▸ EXTRACTED RECORDS

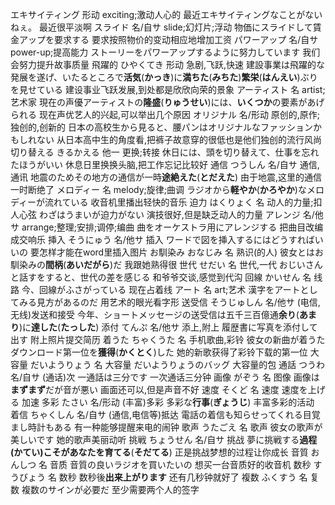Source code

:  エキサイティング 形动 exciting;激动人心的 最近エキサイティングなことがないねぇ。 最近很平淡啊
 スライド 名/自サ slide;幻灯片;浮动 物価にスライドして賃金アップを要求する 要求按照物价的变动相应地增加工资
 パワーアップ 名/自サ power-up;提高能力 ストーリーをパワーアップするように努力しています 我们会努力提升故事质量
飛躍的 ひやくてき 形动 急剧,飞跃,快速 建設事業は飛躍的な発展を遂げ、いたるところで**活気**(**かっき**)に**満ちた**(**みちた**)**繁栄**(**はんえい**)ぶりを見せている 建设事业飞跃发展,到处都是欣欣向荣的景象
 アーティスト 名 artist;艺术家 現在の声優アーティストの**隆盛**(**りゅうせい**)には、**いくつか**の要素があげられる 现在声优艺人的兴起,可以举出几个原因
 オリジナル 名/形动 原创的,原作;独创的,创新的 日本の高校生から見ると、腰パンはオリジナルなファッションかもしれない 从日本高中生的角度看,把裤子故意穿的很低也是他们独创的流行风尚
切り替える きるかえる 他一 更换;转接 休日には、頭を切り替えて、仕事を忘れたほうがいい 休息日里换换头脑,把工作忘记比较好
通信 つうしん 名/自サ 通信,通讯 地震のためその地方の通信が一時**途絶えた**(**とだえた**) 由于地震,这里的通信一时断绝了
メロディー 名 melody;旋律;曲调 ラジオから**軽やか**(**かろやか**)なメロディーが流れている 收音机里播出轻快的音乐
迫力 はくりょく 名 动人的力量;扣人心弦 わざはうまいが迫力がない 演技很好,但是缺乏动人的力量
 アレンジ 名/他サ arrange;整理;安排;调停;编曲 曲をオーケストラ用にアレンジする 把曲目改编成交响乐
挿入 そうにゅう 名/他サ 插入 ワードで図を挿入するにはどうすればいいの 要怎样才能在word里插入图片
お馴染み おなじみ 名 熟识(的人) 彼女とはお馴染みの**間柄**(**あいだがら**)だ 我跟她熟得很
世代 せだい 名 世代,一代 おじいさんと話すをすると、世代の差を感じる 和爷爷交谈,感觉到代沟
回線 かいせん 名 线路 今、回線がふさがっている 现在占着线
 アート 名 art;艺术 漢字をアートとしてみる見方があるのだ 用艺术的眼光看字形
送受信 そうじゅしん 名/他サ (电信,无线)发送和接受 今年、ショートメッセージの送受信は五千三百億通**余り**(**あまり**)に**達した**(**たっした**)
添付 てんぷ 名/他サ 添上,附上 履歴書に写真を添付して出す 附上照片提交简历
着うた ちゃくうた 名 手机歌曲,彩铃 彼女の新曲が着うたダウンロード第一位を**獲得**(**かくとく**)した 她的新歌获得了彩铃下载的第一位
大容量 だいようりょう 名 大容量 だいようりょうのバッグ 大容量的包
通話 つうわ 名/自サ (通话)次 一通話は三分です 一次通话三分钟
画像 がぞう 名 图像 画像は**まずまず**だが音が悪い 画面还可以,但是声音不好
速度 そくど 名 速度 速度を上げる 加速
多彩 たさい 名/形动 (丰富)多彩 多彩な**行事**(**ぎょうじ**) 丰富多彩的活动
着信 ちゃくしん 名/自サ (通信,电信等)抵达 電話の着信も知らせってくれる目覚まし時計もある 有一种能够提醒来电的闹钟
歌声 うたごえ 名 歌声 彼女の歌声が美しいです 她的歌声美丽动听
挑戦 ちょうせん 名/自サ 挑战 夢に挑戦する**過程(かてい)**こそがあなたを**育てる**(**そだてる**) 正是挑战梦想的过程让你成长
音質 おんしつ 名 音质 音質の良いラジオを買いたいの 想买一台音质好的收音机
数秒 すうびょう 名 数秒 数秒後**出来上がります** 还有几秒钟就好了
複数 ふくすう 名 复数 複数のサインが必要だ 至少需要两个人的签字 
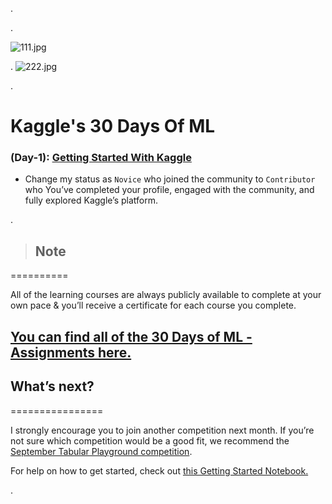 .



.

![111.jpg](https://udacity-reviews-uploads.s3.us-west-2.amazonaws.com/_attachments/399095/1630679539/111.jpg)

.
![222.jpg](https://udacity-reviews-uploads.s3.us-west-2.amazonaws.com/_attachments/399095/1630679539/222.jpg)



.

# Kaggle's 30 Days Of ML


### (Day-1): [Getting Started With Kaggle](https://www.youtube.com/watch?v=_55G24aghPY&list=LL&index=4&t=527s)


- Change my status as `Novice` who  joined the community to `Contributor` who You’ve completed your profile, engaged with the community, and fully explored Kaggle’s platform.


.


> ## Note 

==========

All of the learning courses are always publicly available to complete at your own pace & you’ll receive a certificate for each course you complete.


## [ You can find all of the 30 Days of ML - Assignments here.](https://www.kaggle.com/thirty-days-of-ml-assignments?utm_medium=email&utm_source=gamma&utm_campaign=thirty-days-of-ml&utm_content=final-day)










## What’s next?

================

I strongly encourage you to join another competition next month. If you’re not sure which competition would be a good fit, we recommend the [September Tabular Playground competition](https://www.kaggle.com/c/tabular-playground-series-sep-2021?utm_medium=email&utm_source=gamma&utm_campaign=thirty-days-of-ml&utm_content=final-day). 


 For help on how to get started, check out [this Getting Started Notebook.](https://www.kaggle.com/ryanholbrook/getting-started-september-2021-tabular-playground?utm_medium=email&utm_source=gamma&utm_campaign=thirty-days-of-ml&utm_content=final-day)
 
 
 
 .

▸ ACTIVITY
Find the line with "速度 そくど 名 速度 速度を上げる 加速" in the data above, and from there retype each line exactly through the line with "# Kaggle's 30 Days Of ML", skipping the pictures along the way.

▸ EXERCISE RESULT
速度 そくど 名 速度 速度を上げる 加速
多彩 たさい 名/形动 (丰富)多彩 多彩な**行事**(**ぎょうじ**) 丰富多彩的活动
着信 ちゃくしん 名/自サ (通信,电信等)抵达 電話の着信も知らせってくれる目覚まし時計もある 有一种能够提醒来电的闹钟
歌声 うたごえ 名 歌声 彼女の歌声が美しいです 她的歌声美丽动听
挑戦 ちょうせん 名/自サ 挑战 夢に挑戦する**過程(かてい)**こそがあなたを**育てる**(**そだてる**) 正是挑战梦想的过程让你成长
音質 おんしつ 名 音质 音質の良いラジオを買いたいの 想买一台音质好的收音机
数秒 すうびょう 名 数秒 数秒後**出来上がります** 还有几秒钟就好了
複数 ふくすう 名 复数 複数のサインが必要だ 至少需要两个人的签字 
 .



.

![111.jpg](https://udacity-reviews-uploads.s3.us-west-2.amazonaws.com/_attachments/399095/1630679539/111.jpg)

.
![222.jpg](https://udacity-reviews-uploads.s3.us-west-2.amazonaws.com/_attachments/399095/1630679539/222.jpg)



.

# Kaggle's 30 Days Of ML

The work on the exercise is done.